Now that the agreement is signed, the next challenge for the agreement becomes the ratification of the agreement in all three countries.

Realistically neither Canada nor Mexico pose a challenge in this regard but — oddly — it is in the United States where the process to ratify the NAFTA faces its most difficult hurdle as a result of the U.S. mid-term elections on November 6th.

You will recall that the Democrats regained majority control of the House of Representatives. The Democrats — who have been traditionally the less reluctant of the two parties to embrace free trade and trade agreements have another reason, beyond their traditional stance, not to ratify the USMCA and that is simply because the agreement represents a fundamental Trump achievement and a fulfillment of an election promise.

While there is a very slight possibility that there will be a push to ratify USMCA in the current “lame duck” session, this option is a very remote one.

The more likely timeline for ratification is some after mid-March, because under U.S. trade promotion authority the International Trade Commission is required to undertake a detailed analysis of the economic impact of any trade agreement within 105 days after the agreement is signed.

It is not, however, an absolute requirement that Congress wait for the ITC results before they vote, but that has been the tradition because otherwise there is no real purpose in undertaking the economic analysis if you are not going to consider it.

Regardless, when Congress does decide to consider the USMCA, one has to wonder how contemptuous the President will become, if the Democrat-controlled House of Representatives decides to give him a hard time on the ratification of the deal.
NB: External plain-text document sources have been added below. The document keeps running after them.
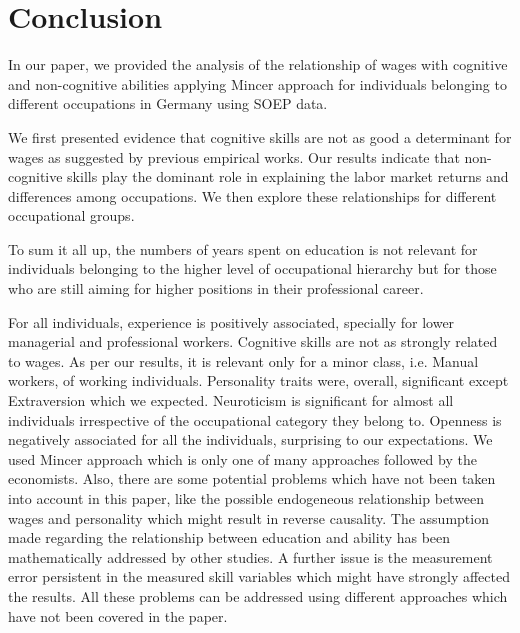 \documentclass[11pt, a4paper, leqno]{article}
\begin{document}
\section*{Conclusion}

In our paper, we provided the analysis of the relationship of wages with cognitive and non-cognitive abilities applying Mincer approach for individuals belonging to different occupations in Germany using SOEP data. \par
We first presented evidence that cognitive skills are not as good a determinant for wages as suggested by previous empirical works. Our results indicate that non-cognitive skills play the dominant role in explaining the labor market returns and differences among occupations.
We then explore these relationships for different occupational groups.\par
To sum it all up, the numbers of years spent on education is not relevant for individuals belonging to the higher level of occupational hierarchy but for those who are still aiming for higher positions in their professional career.\par
For all individuals, experience is positively associated, specially for lower managerial and professional workers.
Cognitive skills are not as strongly related to wages. As per our results, it is relevant only for a minor class, i.e. Manual workers, of working individuals.
Personality traits were, overall, significant except Extraversion which we expected. Neuroticism is significant for almost all individuals irrespective of the occupational category they belong to. Openness is negatively associated for all the individuals, surprising to our expectations. 
We used Mincer approach which is only one of many approaches followed by the economists. Also, there are some potential problems which have not been taken into account in this paper, like the possible endogeneous relationship between wages and personality which might result in reverse causality. The assumption made regarding the relationship between education and ability has been mathematically addressed by other studies. A further issue is the measurement error persistent in the measured skill variables which might have strongly affected the results. All these problems can be addressed using different approaches which have not been covered in the paper. 

\printbibliography
{}

\citet{Bound}
\citet{Howell}
\citet{Arias}




\end{document}
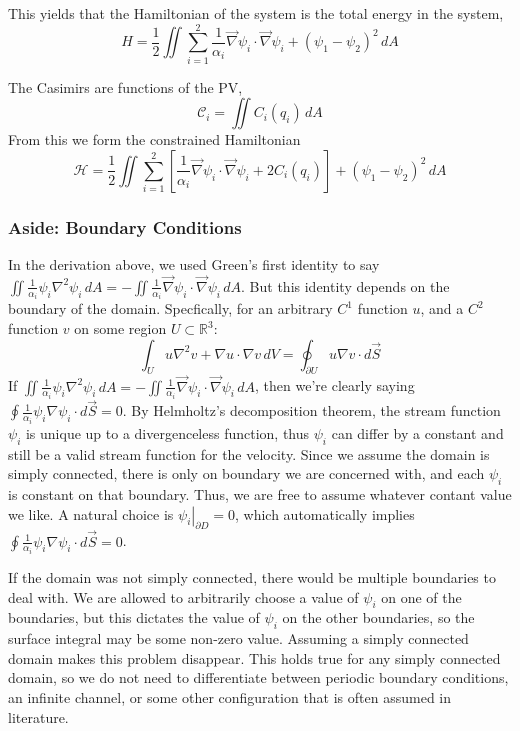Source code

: \documentclass[12pt]{article}
\begin{document}
    This yields that the Hamiltonian of the system is the total energy in the system,
    $$
    H = \frac12 \iint \sum_{i=1}^2 \frac{1}{\alpha_i}\vec\nabla \psi_i \cdot \vec\nabla \psi_i + (\psi_1 - \psi_2)^2 \, dA
    $$

    The Casimirs are functions of the PV,
    $$
    \mathcal{C}_i = \iint C_i(q_i) \, dA
    $$
    From this we form the constrained Hamiltonian
    \begin{equation}
      \mathcal{H} = \frac12 \iint \sum_{i=1}^2 \left[ \frac{1}{\alpha_i} \vec\nabla \psi_i \cdot \vec\nabla \psi_i + 2C_i(q_i) \right]+ (\psi_1 - \psi_2)^2 \, dA
      \label{eqn:qg_tl_h}
    \end{equation}

    \subsubsection{Aside: Boundary Conditions}
      In the derivation above, we used Green's first identity to say $\iint \frac{1}{\alpha_i}\psi_i \nabla^2 \psi_i \, dA = - \iint \frac{1}{\alpha_i} \vec\nabla\psi_i \cdot \vec\nabla\psi_i \, dA$. But this identity depends on the boundary of the domain. Specfically, for an arbitrary $C^1$ function $u$, and a $C^2$ function $v$ on some region $U \subset \mathbb{R}^3$:
      $$
        \int_U u \nabla^2 v + \nabla u \cdot \nabla v \, dV = \oint_{\partial U} u \nabla v \cdot d \vec S
      $$
      If $\iint \frac{1}{\alpha_i}\psi_i \nabla^2 \psi_i \, dA = - \iint \frac{1}{\alpha_i} \vec\nabla\psi_i \cdot \vec\nabla\psi_i \, dA$, then we're clearly saying $\oint \frac{1}{\alpha_i}\psi_i \nabla \psi_i\cdot d \vec S = 0$. By Helmholtz's decomposition theorem, the stream function $\psi_i$ is unique up to a divergenceless function, thus $\psi_i$ can differ by a constant and still be a valid stream function for the velocity. Since we assume the domain is simply connected, there is only on boundary we are concerned with, and each $\psi_i$ is constant on that boundary. Thus, we are free to assume whatever contant value we like. A natural choice is $\left. \psi_i \right|_{\partial D} = 0$, which automatically implies $\oint \frac{1}{\alpha_i}\psi_i \nabla \psi_i \cdot d \vec S = 0$.

      If the domain was not simply connected, there would be multiple boundaries to deal with. We are allowed to arbitrarily choose a value of $\psi_i$ on one of the boundaries, but this dictates the value of $\psi_i$ on the other boundaries, so the surface integral may be some non-zero value. Assuming a simply connected domain makes this problem disappear. This holds true for any simply connected domain, so we do not need to differentiate between periodic boundary conditions, an infinite channel, or some other configuration that is often assumed in literature.
\end{document}

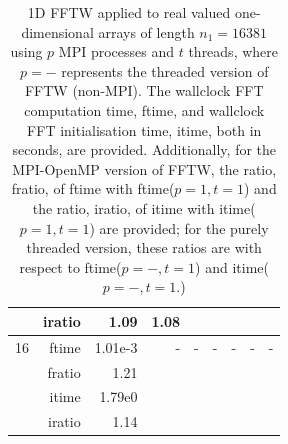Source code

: \documentclass[a4]{article}
\begin{document}
\begin{table}
\begin{center}
\begin{tabular}{|r|r|r|r|r|r|r|r|r|}
      & iratio &  1.09 &   1.08  &  & & & & \\ \hline
    16 & ftime  & 1.01e-3    & - & - & - & - & - & - \\ 
     & fratio &  1.21   &  &  &  &  &  &  \\
      & itime &   1.79e0  & & & & & & \\
      & iratio & 1.14   & & & & & & \\ \hline
\end{tabular}
\caption{1D FFTW applied to real valued one-dimensional arrays of length $n_1=16381$ using $p$ MPI processes and $t$ threads, where $p=-$ represents the threaded version of FFTW (non-MPI). The wallclock FFT computation time, ftime, and wallclock FFT initialisation time, itime, both in seconds, are provided. Additionally, for the MPI-OpenMP version of FFTW, the ratio, fratio, of ftime  with ftime($p=1,t=1$) and the ratio, iratio, of itime  with itime($p=1,t=1$) are provided; for the purely threaded version, these ratios are with respect to ftime($p=-,t=1$) and itime($p=-,t=1$.) }\label{Tbl:FFT1d16381}
\end{center}
\end{table}
\end{document}
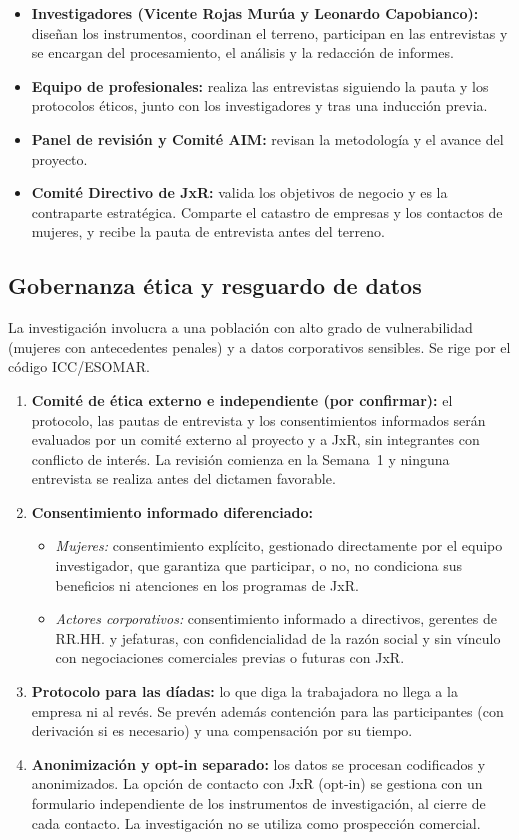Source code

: \begin{itemize}
    \item \textbf{Investigadores (Vicente Rojas Murúa y Leonardo Capobianco):} diseñan los instrumentos, coordinan el terreno, participan en las entrevistas y se encargan del procesamiento, el análisis y la redacción de informes.
    \item \textbf{Equipo de profesionales:} realiza las entrevistas siguiendo la pauta y los protocolos éticos, junto con los investigadores y tras una inducción previa.
    \item \textbf{Panel de revisión y Comité AIM:} revisan la metodología y el avance del proyecto.
    \item \textbf{Comité Directivo de JxR:} valida los objetivos de negocio y es la contraparte estratégica. Comparte el catastro de empresas y los contactos de mujeres, y recibe la pauta de entrevista antes del terreno.
\end{itemize}

\subsection{Gobernanza ética y resguardo de datos}

La investigación involucra a una población con alto grado de vulnerabilidad (mujeres con antecedentes penales) y a datos corporativos sensibles. Se rige por el código ICC/ESOMAR.

\begin{enumerate}
    \item \textbf{Comité de ética externo e independiente (por confirmar):} el protocolo, las pautas de entrevista y los consentimientos informados serán evaluados por un comité externo al proyecto y a JxR, sin integrantes con conflicto de interés. La revisión comienza en la Semana~1 y ninguna entrevista se realiza antes del dictamen favorable.
    \item \textbf{Consentimiento informado diferenciado:}
    \begin{itemize}
        \item \textit{Mujeres:} consentimiento explícito, gestionado directamente por el equipo investigador, que garantiza que participar, o no, no condiciona sus beneficios ni atenciones en los programas de JxR.
        \item \textit{Actores corporativos:} consentimiento informado a directivos, gerentes de RR.HH. y jefaturas, con confidencialidad de la razón social y sin vínculo con negociaciones comerciales previas o futuras con JxR.
    \end{itemize}
    \item \textbf{Protocolo para las díadas:} lo que diga la trabajadora no llega a la empresa ni al revés. Se prevén además contención para las participantes (con derivación si es necesario) y una compensación por su tiempo.
    \item \textbf{Anonimización y opt-in separado:} los datos se procesan codificados y anonimizados. La opción de contacto con JxR (opt-in) se gestiona con un formulario independiente de los instrumentos de investigación, al cierre de cada contacto. La investigación no se utiliza como prospección comercial.
\end{enumerate}

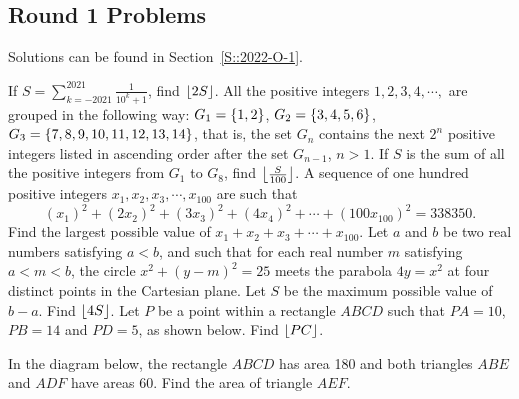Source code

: \subsection{Round 1 Problems}

Solutions can be found in Section~\ref{S::2022-O-1}.

\begin{enumerate}
    \hyperrefitem[A::2022-O-1-1] If $S = \displaystyle\sum_{k = -2021}^{2021} \frac{1}{10^k + 1}$, find $\left\lfloor 2S \right\rfloor$.
    \hyperrefitem[A::2022-O-1-2] All the positive integers $1, 2, 3, 4, \cdots,$ are grouped in the following way: $G_1 = \left\lbrace 1, 2 \right\rbrace$, $G_2 = \left\lbrace 3, 4, 5, 6 \right\rbrace$, $G_3 = \left\lbrace 7, 8, 9, 10, 11, 12, 13, 14 \right\rbrace$, that is, the set $G_n$ contains the next $2^n$ positive integers listed in ascending order after the set $G_{n-1}$, $n > 1$. If $S$ is the sum of all the positive integers from $G_1$ to $G_8$, find $\left\lfloor \frac{S}{100} \right\rfloor$.
    \hyperrefitem[A::2022-O-1-3] A sequence of one hundred positive integers $x_1, x_2, x_3, \cdots, x_{100}$ are such that \[(x_1)^2 + (2x_2)^2 + (3x_3)^2 + (4x_4)^2 + \cdots + (100x_{100})^2 = 338350.\] Find the largest possible value of $x_1 + x_2 + x_3 + \cdots + x_{100}$.
    \hyperrefitem[A::2022-O-1-4] Let $a$ and $b$ be two real numbers satisfying $a < b$, and such that for each real number $m$ satisfying $a < m < b$, the circle $x^2 + (y-m)^2 = 25$ meets the parabola $4y = x^2$ at four distinct points in the Cartesian plane. Let $S$ be the maximum possible value of $b-a$. Find $\left\lfloor 4S \right\rfloor$.
    \hyperrefitem[A::2022-O-1-5] Let $P$ be a point within a rectangle $ABCD$ such that $PA = 10$, $PB = 14$ and $PD = 5$, as shown below. Find $\left\lfloor PC \right\rfloor$.
    
    \begin{center}
    \end{center}
    \hyperrefitem[A::2022-O-1-6] In the diagram below, the rectangle $ABCD$ has area 180 and both triangles $ABE$ and $ADF$ have areas 60. Find the area of triangle $AEF$.


\end{enumerate}
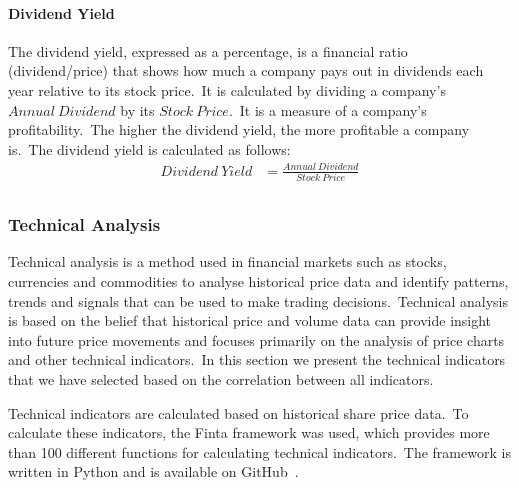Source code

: \documentclass[../xlapes02]{subfiles}
\begin{document}
    \paragraph{Dividend Yield}\label{par:dividend-yield}
    The dividend yield, expressed as a percentage, is a financial ratio (dividend/price) that shows how much a company pays out in dividends each year relative to its stock price.\ It is calculated by dividing a company's $Annual\ Dividend$ by its $Stock\ Price$.\ It is a measure of a company's profitability.\ The higher the dividend yield, the more profitable a company is.\ The dividend yield is calculated as follows:
    \begin{equation}
        \label{eq:dividend-yield}
        \begin{split}
            Dividend\ Yield&=\frac{Annual\ Dividend}{Stock\ Price}\\
        \end{split}
    \end{equation}

    \subsubsection{Technical Analysis}\label{subsubsec:technical-analysis}
    Technical analysis is a method used in financial markets such as stocks, currencies and commodities to analyse historical price data and identify patterns, trends and signals that can be used to make trading decisions.\ Technical analysis is based on the belief that historical price and volume data can provide insight into future price movements and focuses primarily on the analysis of price charts and other technical indicators.\ In this section we present the technical indicators that we have selected based on the correlation between all indicators.


    Technical indicators are calculated based on historical share price data.\ To calculate these indicators, the Finta framework was used, which provides more than 100 different functions for calculating technical indicators.\ The framework is written in Python and is available on GitHub~\cite{finta}.
\end{document}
The long and the short of it is that we are not out of the woods yet, as there remains a possibility that the President becomes perturbed with the Democrat stonewalling of the deal, which could result in the President throwing up his arms and terminating the existing NAFTA deal — leaving everyone to start all over again. What’s the likelihood that this will happen? Who knows, but it remains a possibility.

The other deal that was ratified by the Canadian government that pretty much flew under the radar this fall was the Comprehensive and Progressive Agreement for Trans-Pacific Partnership (CP-TPP) that received Royal Assent on October 25, 2018.

As such, with Australia coming on board as well, there was the requisite majority of CP-TPP members to move the trade agreement towards implementation at the end of this year. Thus on December 30th of this year the CP-TPP will be implemented.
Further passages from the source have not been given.